Girls Gone Wild was known for its early use of direct-response marketing techniques, including its late-night infomercials that began airing in 1997. The videos typically involve camera crews at party locations engaging young college-aged women who expose their bodies or act "wild", especially during Spring break. Since 2008, the Girls Gone Wild products have been sold primarily through their website as streaming videos, downloads, and DVDs.

In February 2013, the company filed for Chapter 11 bankruptcy.

In 2014, the company was sold to Bang Bros.

Background 
The first Girls Gone Wild film was released in 1997. In 2001 the company sold 4.5 million videos and DVDs. By the end of 2002, the company had produced 83 different titles and had begun airing 30-minute infomercials on E! Entertainment Television, Fox Sports Net, BET, Comedy Central, Tech TV, Style, and all other major U.S. networks. The infomercials targeted a late-night channel-surfing demographic that Joe Francis had identified in the late 1990s. According to TNS Media Intelligence, Girls Gone Wild spent more than $21 million in advertising in 2003, becoming the largest advertiser for programs on the E! channel. In 2008, Francis' net worth was approximately $150 million.

Instances of Girls Gone Wild in popular culture include the appearance of Eminem and Snoop Dogg in the company's videos, as well as various references and parodies of the show in popular television series and movies. MGM announced in 2002 that it would release a feature-length film based on the Girls Gone Wild concept.

Content
Most Girls Gone Wild videos follow a common formula in which a film crew interacts with a large crowd of people either at a party, club, or other event. Women willingly take off their clothes, engage in sexual activities, or participate in wet T-shirt contests. Compensation for taking part in a Girls Gone Wild video often consists of a free hat, T-shirt, or money. Occasionally, participants are invited to be filmed on a Girls Gone Wild tour bus.

Distribution channels
At its inception, Girls Gone Wild marketed its product, namely videos, through direct-distribution channels such as infomercials, pay-per-view, and video on demand. This distribution was followed in 2008 by the launch of a Girls Gone Wild magazine, a clothing line, and a compilation record released on Jive Records.

Girls Gone Wild for Katrina
In September 2005, Girls Gone Wild announced that it would donate all proceeds of Mardi Gras–themed DVDs and videos to the Red Cross. Proceeds from the video sales, which included a title featuring Snoop Dogg, were intended to help the victims of Hurricane Katrina.

Guys Gone Wild
In 2004, Girls Gone Wild began soliciting men for participation in their videos. Guys Gone Wild was a video series and male analogue of Girls Gone Wild targeted at young women. These video tapes and DVDs featured much the same content as the Girls equivalent, only instead showing young men performing for the  camera—e.g., in the shower, playing football naked, etc.

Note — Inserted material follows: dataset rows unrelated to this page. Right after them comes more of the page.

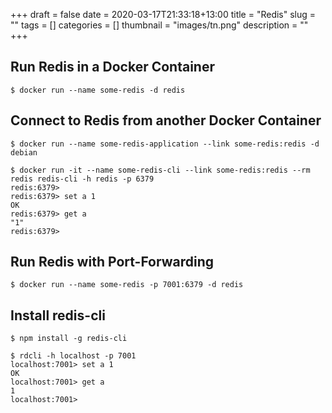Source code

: +++ 
draft = false
date = 2020-03-17T21:33:18+13:00
title = "Redis"
slug = "" 
tags = []
categories = []
thumbnail = "images/tn.png"
description = ""
+++

## Run Redis in a Docker Container
```
$ docker run --name some-redis -d redis
```

## Connect to Redis from another Docker Container
```
$ docker run --name some-redis-application --link some-redis:redis -d debian
```

```
$ docker run -it --name some-redis-cli --link some-redis:redis --rm redis redis-cli -h redis -p 6379
redis:6379>
redis:6379> set a 1
OK
redis:6379> get a
"1"
redis:6379>
```

## Run Redis with Port-Forwarding
```
$ docker run --name some-redis -p 7001:6379 -d redis
```

## Install redis-cli
```
$ npm install -g redis-cli
```

```
$ rdcli -h localhost -p 7001
localhost:7001> set a 1
OK
localhost:7001> get a
1
localhost:7001>
```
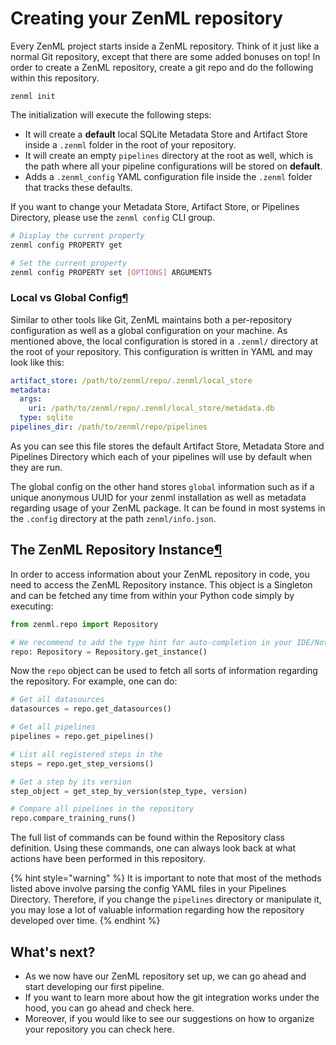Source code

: # Creating your ZenML repository

Every ZenML project starts inside a ZenML repository. Think of it just like a normal Git repository, except that there are some added bonuses on top! In order to create a ZenML repository, create a git repo and do the following within this repository.

```text
zenml init
```

The initialization will execute the following steps:

* It will create a **default** local SQLite Metadata Store and Artifact Store inside a `.zenml` folder in the root of your repository.
* It will create an empty `pipelines` directory at the root as well, which is the path where all your pipeline configurations will be stored on **default**.
* Adds a `.zenml_config` YAML configuration file inside the `.zenml` folder that tracks these defaults.

If you want to change your Metadata Store, Artifact Store, or Pipelines Directory, please use the `zenml config` CLI group.

```bash
# Display the current property
zenml config PROPERTY get

# Set the current property
zenml config PROPERTY set [OPTIONS] ARGUMENTS
```

### Local vs Global Config[¶](http://docs.zenml.io.s3-website.eu-central-1.amazonaws.com/repository/what-is-a-repository.html#local-vs-global-config)

Similar to other tools like Git, ZenML maintains both a per-repository configuration as well as a global configuration on your machine. As mentioned above, the local configuration is stored in a `.zenml/` directory at the root of your repository. This configuration is written in YAML and may look like this:

```yaml
artifact_store: /path/to/zenml/repo/.zenml/local_store
metadata:
  args:
    uri: /path/to/zenml/repo/.zenml/local_store/metadata.db
  type: sqlite
pipelines_dir: /path/to/zenml/repo/pipelines
```

As you can see this file stores the default Artifact Store, Metadata Store and Pipelines Directory which each of your pipelines will use by default when they are run.

The global config on the other hand stores `global` information such as if a unique anonymous UUID for your zenml installation as well as metadata regarding usage of your ZenML package. It can be found in most systems in the `.config` directory at the path `zenml/info.json`.

## The ZenML Repository Instance[¶](http://docs.zenml.io.s3-website.eu-central-1.amazonaws.com/repository/the-zenml-repository-instance.html#the-zenml-repository-instance)

In order to access information about your ZenML repository in code, you need to access the ZenML Repository instance. This object is a Singleton and can be fetched any time from within your Python code simply by executing:

```python
from zenml.repo import Repository

# We recommend to add the type hint for auto-completion in your IDE/Notebook
repo: Repository = Repository.get_instance()
```

Now the `repo` object can be used to fetch all sorts of information regarding the repository. For example, one can do:

```python
# Get all datasources
datasources = repo.get_datasources()

# Get all pipelines
pipelines = repo.get_pipelines()

# List all registered steps in the 
steps = repo.get_step_versions()

# Get a step by its version
step_object = get_step_by_version(step_type, version)

# Compare all pipelines in the repository
repo.compare_training_runs()
```

The full list of commands can be found within the Repository class definition. Using these commands, one can always look back at what actions have been performed in this repository.

{% hint style="warning" %}
It is important to note that most of the methods listed above involve parsing the config YAML files in your Pipelines Directory. Therefore, if you change the `pipelines` directory or manipulate it, you may lose a lot of valuable information regarding how the repository developed over time.
{% endhint %}

## What's next?

* As we now have our ZenML repository set up, we can go ahead and start developing our first pipeline.
* If you want to learn more about how the git integration works under the hood, you can go ahead and check here.
* Moreover, if you would like to see our suggestions on how to organize your repository you can check here.

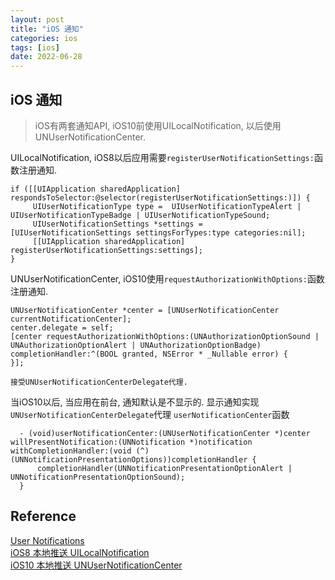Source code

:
 ```yaml
---
layout: post
title: "iOS 通知"
categories: ios
tags: [ios]
date: 2022-06-28
---
```


## iOS 通知
> iOS有两套通知API, iOS10前使用UILocalNotification, 以后使用UNUserNotificationCenter.

UILocalNotification, iOS8以后应用需要`registerUserNotificationSettings:`函数注册通知.

    if ([[UIApplication sharedApplication] respondsToSelector:@selector(registerUserNotificationSettings:)]) {
         UIUserNotificationType type =  UIUserNotificationTypeAlert | UIUserNotificationTypeBadge | UIUserNotificationTypeSound;
         UIUserNotificationSettings *settings = [UIUserNotificationSettings settingsForTypes:type categories:nil];
         [[UIApplication sharedApplication] registerUserNotificationSettings:settings];
    }

UNUserNotificationCenter, iOS10使用`requestAuthorizationWithOptions:`函数注册通知.

    UNUserNotificationCenter *center = [UNUserNotificationCenter currentNotificationCenter];
    center.delegate = self;
    [center requestAuthorizationWithOptions:(UNAuthorizationOptionSound | UNAuthorizationOptionAlert | UNAuthorizationOptionBadge) completionHandler:^(BOOL granted, NSError * _Nullable error) {
    }];

    接受UNUserNotificationCenterDelegate代理.

当iOS10以后, 当应用在前台, 通知默认是不显示的.  显示通知实现`UNUserNotificationCenterDelegate`代理
`userNotificationCenter`函数

      - (void)userNotificationCenter:(UNUserNotificationCenter *)center willPresentNotification:(UNNotification *)notification withCompletionHandler:(void (^)(UNNotificationPresentationOptions))completionHandler {
          completionHandler(UNNotificationPresentationOptionAlert | UNNotificationPresentationOptionSound); 
      }

## Reference
[User Notifications](https://developer.apple.com/documentation/usernotifications)  
[iOS8 本地推送 UILocalNotification](https://www.jianshu.com/p/bf5ab8ecd06e)  
[iOS10 本地推送 UNUserNotificationCenter](https://www.jianshu.com/p/bed37cfe7386)  
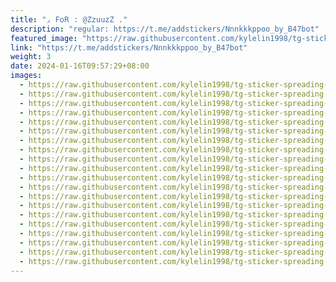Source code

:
 ```yaml
---
title: "٫ 𝖥𝗈𝖱 : @ZzuuzZ ."
description: "regular: https://t.me/addstickers/Nnnkkkppoo_by_B47bot"
featured_image: "https://raw.githubusercontent.com/kylelin1998/tg-sticker-spreading-worldwide-images/main/img/9e181f56-09f1-4a52-abd6-0266a6f2059f.jpg"
link: "https://t.me/addstickers/Nnnkkkppoo_by_B47bot"
weight: 3
date: 2024-01-16T09:57:29+08:00
images:
  - https://raw.githubusercontent.com/kylelin1998/tg-sticker-spreading-worldwide-images/main/img/9e181f56-09f1-4a52-abd6-0266a6f2059f.jpg
  - https://raw.githubusercontent.com/kylelin1998/tg-sticker-spreading-worldwide-images/main/img/1dcb95ec-c7f4-46c8-8610-352c88f611c2.jpg
  - https://raw.githubusercontent.com/kylelin1998/tg-sticker-spreading-worldwide-images/main/img/1ae2e7f6-8956-49cf-b520-eb46ebe64629.jpg
  - https://raw.githubusercontent.com/kylelin1998/tg-sticker-spreading-worldwide-images/main/img/db900e0c-ec7f-4c9e-88ff-0f8c7123e040.jpg
  - https://raw.githubusercontent.com/kylelin1998/tg-sticker-spreading-worldwide-images/main/img/cade5ed0-764c-4f70-b4d4-1564fd346bfe.jpg
  - https://raw.githubusercontent.com/kylelin1998/tg-sticker-spreading-worldwide-images/main/img/9f8991b7-4fae-4bfc-b2e7-193809489c0c.jpg
  - https://raw.githubusercontent.com/kylelin1998/tg-sticker-spreading-worldwide-images/main/img/433caefe-acf1-4b2f-ab09-cd45d780165b.jpg
  - https://raw.githubusercontent.com/kylelin1998/tg-sticker-spreading-worldwide-images/main/img/ca9715e1-b548-4d1b-a480-7d29299fe850.jpg
  - https://raw.githubusercontent.com/kylelin1998/tg-sticker-spreading-worldwide-images/main/img/4bff8440-05b0-458a-8704-3750e3c1e3b1.jpg
  - https://raw.githubusercontent.com/kylelin1998/tg-sticker-spreading-worldwide-images/main/img/9da29917-2bbf-4f9f-a08d-38c5e332c831.jpg
  - https://raw.githubusercontent.com/kylelin1998/tg-sticker-spreading-worldwide-images/main/img/d9706944-7bdf-46a9-a573-d25e90e0d4e9.jpg
  - https://raw.githubusercontent.com/kylelin1998/tg-sticker-spreading-worldwide-images/main/img/48eecde6-c90d-4682-b2e2-ba9fe9915ce4.jpg
  - https://raw.githubusercontent.com/kylelin1998/tg-sticker-spreading-worldwide-images/main/img/0fe97f5b-d914-450f-b7c6-06058f2f5e24.jpg
  - https://raw.githubusercontent.com/kylelin1998/tg-sticker-spreading-worldwide-images/main/img/468fe395-d581-4005-874b-2c435e8349eb.jpg
  - https://raw.githubusercontent.com/kylelin1998/tg-sticker-spreading-worldwide-images/main/img/fd86b6e9-dee6-4770-8035-06b7f7035dbe.jpg
  - https://raw.githubusercontent.com/kylelin1998/tg-sticker-spreading-worldwide-images/main/img/9c489956-3d35-473d-b82e-6f98c2d74401.jpg
  - https://raw.githubusercontent.com/kylelin1998/tg-sticker-spreading-worldwide-images/main/img/b0872f39-1a54-44ae-8a79-6a150108d3bc.jpg
  - https://raw.githubusercontent.com/kylelin1998/tg-sticker-spreading-worldwide-images/main/img/e21f04f8-e62c-4af1-9f4d-fc5feefcb851.jpg
  - https://raw.githubusercontent.com/kylelin1998/tg-sticker-spreading-worldwide-images/main/img/954ff0b6-861d-40b0-b578-7444aa4b6d79.jpg
  - https://raw.githubusercontent.com/kylelin1998/tg-sticker-spreading-worldwide-images/main/img/9a3506b3-01af-436a-8d9f-dbd88be2fad3.jpg
---
```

In an article, Bill Horn, spokesman for Mantra Entertainment which produced the videos, notes a gender-related double standard in these videos. In the Girls Gone Wild series, sometimes the young women kiss, while the guys' series does not have that feature. Horn explains: "Let's face it, there's a double standard when it comes to guy-on-guy as opposed to girl-on-girl. It's sexy to see two girls making out. It's not considered sexy to see two guys making out. That's just the reality, and, we were there to capture the reality."

The hour-long Guys Gone Wild productions featured women camera operators who encouraged men to get naked and perform strip teases.

Legal
In 2003, the U.S. Department of Justice filed a complaint against Girls Gone Wild alleging that the company failed to notify customers when they purchased subscriptions under a continuity program, rather than single DVDs. In 2004, GGW settled for $1.1 million and agreed to disclose all terms and get consent for recurring charges.

In 2006, Girls Gone Wild marketer MRA Holdings pleaded guilty to charges for failing to record the ages of its subjects 2002 and 2003. The parties agreed to pay $2.1 million in restitution and fines.

In 2008, Ashley Dupré filed against Joe Francis and other defendants claiming that they filmed her without consent. Dupré dropped the suit after Francis released footage of her consent.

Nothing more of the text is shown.